Data excerpts:
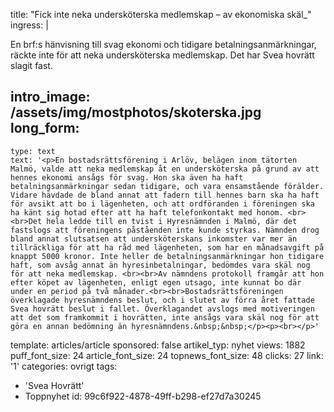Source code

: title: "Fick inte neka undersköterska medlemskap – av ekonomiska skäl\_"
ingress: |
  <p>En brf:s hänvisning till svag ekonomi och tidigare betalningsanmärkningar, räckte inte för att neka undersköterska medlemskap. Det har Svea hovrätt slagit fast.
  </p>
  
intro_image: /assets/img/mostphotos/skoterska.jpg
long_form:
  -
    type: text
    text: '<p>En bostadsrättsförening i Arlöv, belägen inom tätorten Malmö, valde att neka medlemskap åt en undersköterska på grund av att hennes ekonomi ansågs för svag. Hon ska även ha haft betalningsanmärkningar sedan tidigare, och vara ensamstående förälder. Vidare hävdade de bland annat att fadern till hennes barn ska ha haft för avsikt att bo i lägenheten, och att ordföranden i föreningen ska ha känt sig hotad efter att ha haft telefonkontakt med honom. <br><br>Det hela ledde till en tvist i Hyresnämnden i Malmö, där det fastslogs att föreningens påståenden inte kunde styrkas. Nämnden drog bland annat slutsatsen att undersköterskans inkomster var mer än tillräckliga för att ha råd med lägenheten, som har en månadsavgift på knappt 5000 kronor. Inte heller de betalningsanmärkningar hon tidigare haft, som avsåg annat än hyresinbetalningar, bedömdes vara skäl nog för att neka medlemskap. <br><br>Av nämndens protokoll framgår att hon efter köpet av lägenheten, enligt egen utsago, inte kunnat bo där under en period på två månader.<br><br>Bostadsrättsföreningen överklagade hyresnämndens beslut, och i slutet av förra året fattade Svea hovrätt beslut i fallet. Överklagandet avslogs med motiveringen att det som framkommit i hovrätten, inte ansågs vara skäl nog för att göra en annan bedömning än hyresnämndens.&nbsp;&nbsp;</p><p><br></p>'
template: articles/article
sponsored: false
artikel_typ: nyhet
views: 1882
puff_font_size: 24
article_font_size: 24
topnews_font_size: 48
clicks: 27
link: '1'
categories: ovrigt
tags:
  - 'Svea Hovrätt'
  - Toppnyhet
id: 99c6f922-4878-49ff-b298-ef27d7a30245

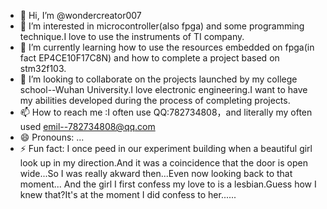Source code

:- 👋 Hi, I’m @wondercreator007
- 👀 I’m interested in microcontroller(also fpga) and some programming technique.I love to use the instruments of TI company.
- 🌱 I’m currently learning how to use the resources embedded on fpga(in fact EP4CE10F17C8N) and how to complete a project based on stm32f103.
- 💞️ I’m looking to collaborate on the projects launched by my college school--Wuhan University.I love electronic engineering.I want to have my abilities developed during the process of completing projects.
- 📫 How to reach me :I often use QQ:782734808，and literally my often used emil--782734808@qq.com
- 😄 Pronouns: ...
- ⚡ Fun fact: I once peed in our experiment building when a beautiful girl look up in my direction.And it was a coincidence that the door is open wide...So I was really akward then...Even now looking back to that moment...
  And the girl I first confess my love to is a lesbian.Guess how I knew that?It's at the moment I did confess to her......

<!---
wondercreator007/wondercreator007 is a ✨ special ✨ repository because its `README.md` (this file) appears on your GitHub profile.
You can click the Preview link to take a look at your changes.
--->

* * *

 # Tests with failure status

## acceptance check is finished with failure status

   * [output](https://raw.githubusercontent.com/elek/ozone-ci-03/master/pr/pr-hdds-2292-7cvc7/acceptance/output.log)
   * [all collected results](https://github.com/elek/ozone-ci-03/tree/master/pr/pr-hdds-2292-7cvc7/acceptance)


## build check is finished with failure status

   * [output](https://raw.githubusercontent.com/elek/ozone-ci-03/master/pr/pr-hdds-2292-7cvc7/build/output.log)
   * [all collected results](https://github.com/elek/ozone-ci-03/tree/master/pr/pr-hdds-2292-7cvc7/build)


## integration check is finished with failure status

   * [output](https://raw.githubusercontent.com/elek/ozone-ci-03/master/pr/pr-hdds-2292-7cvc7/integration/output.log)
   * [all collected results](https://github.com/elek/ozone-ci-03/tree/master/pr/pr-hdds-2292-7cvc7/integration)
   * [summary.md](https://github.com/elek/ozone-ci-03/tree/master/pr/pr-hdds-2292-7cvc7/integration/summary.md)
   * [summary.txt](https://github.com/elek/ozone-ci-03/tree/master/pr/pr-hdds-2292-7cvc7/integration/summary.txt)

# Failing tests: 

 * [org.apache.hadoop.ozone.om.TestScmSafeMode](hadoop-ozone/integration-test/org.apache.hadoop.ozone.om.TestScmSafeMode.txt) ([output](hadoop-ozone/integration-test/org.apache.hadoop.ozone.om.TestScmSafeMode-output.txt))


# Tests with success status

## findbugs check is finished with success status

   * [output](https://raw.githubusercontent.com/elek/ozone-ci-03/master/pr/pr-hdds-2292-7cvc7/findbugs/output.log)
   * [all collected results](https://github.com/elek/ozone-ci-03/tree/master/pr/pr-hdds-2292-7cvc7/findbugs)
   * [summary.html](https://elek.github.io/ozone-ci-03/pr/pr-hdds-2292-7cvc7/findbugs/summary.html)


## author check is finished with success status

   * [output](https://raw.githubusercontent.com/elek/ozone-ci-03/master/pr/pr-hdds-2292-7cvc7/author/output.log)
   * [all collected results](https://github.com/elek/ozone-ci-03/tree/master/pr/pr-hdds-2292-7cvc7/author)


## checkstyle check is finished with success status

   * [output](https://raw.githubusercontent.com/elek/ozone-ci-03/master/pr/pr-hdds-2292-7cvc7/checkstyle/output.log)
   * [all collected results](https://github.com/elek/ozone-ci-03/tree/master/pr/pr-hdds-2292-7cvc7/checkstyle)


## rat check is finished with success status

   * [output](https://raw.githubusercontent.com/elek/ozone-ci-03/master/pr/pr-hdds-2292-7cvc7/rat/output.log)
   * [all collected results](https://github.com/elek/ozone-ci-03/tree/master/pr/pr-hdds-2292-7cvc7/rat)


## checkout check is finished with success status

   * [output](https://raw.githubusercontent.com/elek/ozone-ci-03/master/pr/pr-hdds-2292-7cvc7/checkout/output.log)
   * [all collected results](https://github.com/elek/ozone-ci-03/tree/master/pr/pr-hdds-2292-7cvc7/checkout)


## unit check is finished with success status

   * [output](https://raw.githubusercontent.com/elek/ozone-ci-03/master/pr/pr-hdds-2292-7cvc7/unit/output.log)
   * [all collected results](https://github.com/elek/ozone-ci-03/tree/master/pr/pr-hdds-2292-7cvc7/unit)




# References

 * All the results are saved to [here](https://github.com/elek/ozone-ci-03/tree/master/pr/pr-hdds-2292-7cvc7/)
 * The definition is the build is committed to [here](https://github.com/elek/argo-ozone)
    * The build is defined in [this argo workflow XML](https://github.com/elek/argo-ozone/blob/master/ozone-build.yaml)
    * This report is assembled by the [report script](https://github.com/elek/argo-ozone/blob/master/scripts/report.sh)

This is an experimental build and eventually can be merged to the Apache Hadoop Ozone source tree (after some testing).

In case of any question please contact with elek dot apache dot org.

Goal of the exercise -
Pick out every line above that holds the word "integration" and copy it.

Output of the task -
## integration check is finished with failure status
   * [output](https://raw.githubusercontent.com/elek/ozone-ci-03/master/pr/pr-hdds-2292-7cvc7/integration/output.log)
   * [all collected results](https://github.com/elek/ozone-ci-03/tree/master/pr/pr-hdds-2292-7cvc7/integration)
   * [summary.md](https://github.com/elek/ozone-ci-03/tree/master/pr/pr-hdds-2292-7cvc7/integration/summary.md)
   * [summary.txt](https://github.com/elek/ozone-ci-03/tree/master/pr/pr-hdds-2292-7cvc7/integration/summary.txt)
 * [org.apache.hadoop.ozone.om.TestScmSafeMode](hadoop-ozone/integration-test/org.apache.hadoop.ozone.om.TestScmSafeMode.txt) ([output](hadoop-ozone/integration-test/org.apache.hadoop.ozone.om.TestScmSafeMode-output.txt))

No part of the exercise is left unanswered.